*** SUPPLIED RECORDS ***
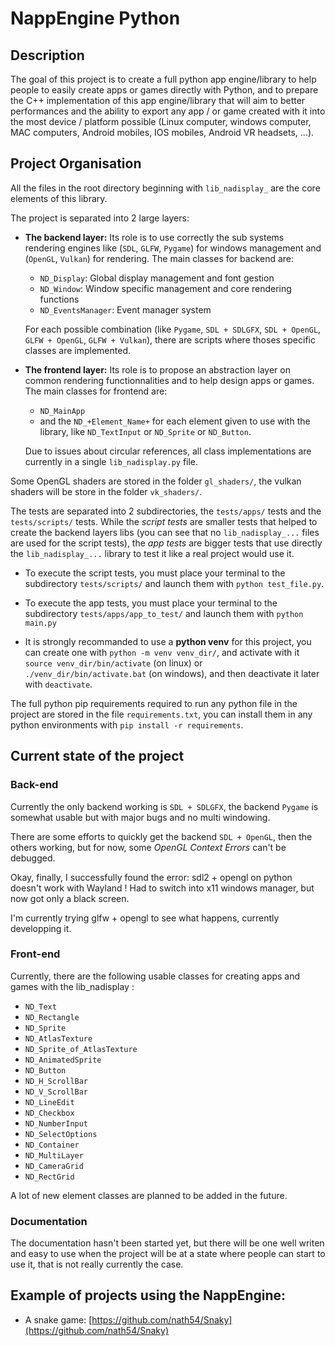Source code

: # NappEngine Python

## Description

The goal of this project is to create a full python app engine/library to help people to easily create apps or games directly with Python, and to prepare the C++ implementation of this app engine/library that will aim to better performances and the ability to export any app / or game created with it into the most device / platform possible (Linux computer, windows computer, MAC computers, Android mobiles, IOS mobiles, Android VR headsets, ...).

## Project Organisation

All the files in the root directory beginning with `lib_nadisplay_` are the core elements of this library.

The project is separated into 2 large layers:

- **The backend layer:** Its role is to use correctly the sub systems rendering engines like (`SDL`, `GLFW`, `Pygame`) for windows management and (`OpenGL`, `Vulkan`) for rendering. The main classes for backend are:

    - `ND_Display`: Global display management and font gestion
    - `ND_Window`: Window specific management and core rendering functions
    - `ND_EventsManager`: Event manager system

    For each possible combination (like `Pygame`,  `SDL + SDLGFX`, `SDL + OpenGL`, `GLFW + OpenGL`, `GLFW + Vulkan`), there are scripts where thoses specific classes are implemented.

- **The frontend layer:** Its role is to propose an abstraction layer on common rendering functionnalities and to help design apps or games. The main classes for frontend are:
    - `ND_MainApp`
    - and the `ND_+Element_Name+` for each element given to use with the library, like `ND_TextInput` or `ND_Sprite` or `ND_Button`.

    Due to issues about circular references, all class implementations are currently in a single `lib_nadisplay.py` file.

Some OpenGL shaders are stored in the folder `gl_shaders/`, the vulkan shaders will be store in the folder `vk_shaders/`.


The tests are separated into 2 subdirectories, the `tests/apps/` tests and the `tests/scripts/` tests. While the *script tests* are smaller tests that helped to create the backend layers libs (you can see that no `lib_nadisplay_...` files are used for the script tests), the *app tests* are bigger tests that use directly the `lib_nadisplay_...` library to test it like a real project would use it.

- To execute the script tests, you must place your terminal to the subdirectory `tests/scripts/` and launch them with `python test_file.py`.

- To execute the app tests, you must place your terminal to the subdirectory `tests/apps/app_to_test/` and launch them with `python main.py`

- It is strongly recommanded to use a **python venv** for this project, you can create one with `python -m venv venv_dir/`, and activate with it `source venv_dir/bin/activate` (on linux) or `./venv_dir/bin/activate.bat` (on windows), and then deactivate it later with `deactivate`.

The full python pip requirements required to run any python file in the project are stored in the file `requirements.txt`, you can install them in any python environments with `pip install -r requirements`.

## Current state of the project

### Back-end

Currently the only backend working is `SDL + SDLGFX`, the backend `Pygame` is somewhat usable but with major bugs and no multi windowing.

There are some efforts to quickly get the backend `SDL + OpenGL`, then the others working, but for now, some *OpenGL Context Errors* can't be debugged.

Okay, finally, I successfully found the error: sdl2 + opengl on python doesn't work with Wayland ! Had to switch into x11 windows manager, but now got only a black screen.

I'm currently trying glfw + opengl to see what happens, currently developping it.


### Front-end

Currently, there are the following usable classes for creating apps and games with the lib_nadisplay :

- `ND_Text`
- `ND_Rectangle`
- `ND_Sprite`
- `ND_AtlasTexture`
- `ND_Sprite_of_AtlasTexture`
- `ND_AnimatedSprite`
- `ND_Button`
- `ND_H_ScrollBar`
- `ND_V_ScrollBar`
- `ND_LineEdit`
- `ND_Checkbox`
- `ND_NumberInput`
- `ND_SelectOptions`
- `ND_Container`
- `ND_MultiLayer`
- `ND_CameraGrid`
- `ND_RectGrid`

A lot of new element classes are planned to be added in the future.

### Documentation

The documentation hasn't been started yet, but there will be one well writen and easy to use when the project will be at a state where people can start to use it, that is not really currently the case.

## Example of projects using the NappEngine:

- A snake game: [https://github.com/nath54/Snaky](https://github.com/nath54/Snaky)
***
• [ABOUT THIS TASK] The line with "### Back-end", the last line of the data above, and every line between them should be duplicated exactly, with nothing else.

• [YOUR SOLUTION]
### Back-end

Currently the only backend working is `SDL + SDLGFX`, the backend `Pygame` is somewhat usable but with major bugs and no multi windowing.

There are some efforts to quickly get the backend `SDL + OpenGL`, then the others working, but for now, some *OpenGL Context Errors* can't be debugged.

Okay, finally, I successfully found the error: sdl2 + opengl on python doesn't work with Wayland ! Had to switch into x11 windows manager, but now got only a black screen.

I'm currently trying glfw + opengl to see what happens, currently developping it.


### Front-end

Currently, there are the following usable classes for creating apps and games with the lib_nadisplay :

- `ND_Text`
- `ND_Rectangle`
- `ND_Sprite`
- `ND_AtlasTexture`
- `ND_Sprite_of_AtlasTexture`
- `ND_AnimatedSprite`
- `ND_Button`
- `ND_H_ScrollBar`
- `ND_V_ScrollBar`
- `ND_LineEdit`
- `ND_Checkbox`
- `ND_NumberInput`
- `ND_SelectOptions`
- `ND_Container`
- `ND_MultiLayer`
- `ND_CameraGrid`
- `ND_RectGrid`

A lot of new element classes are planned to be added in the future.

### Documentation

The documentation hasn't been started yet, but there will be one well writen and easy to use when the project will be at a state where people can start to use it, that is not really currently the case.

## Example of projects using the NappEngine:

- A snake game: [https://github.com/nath54/Snaky](https://github.com/nath54/Snaky)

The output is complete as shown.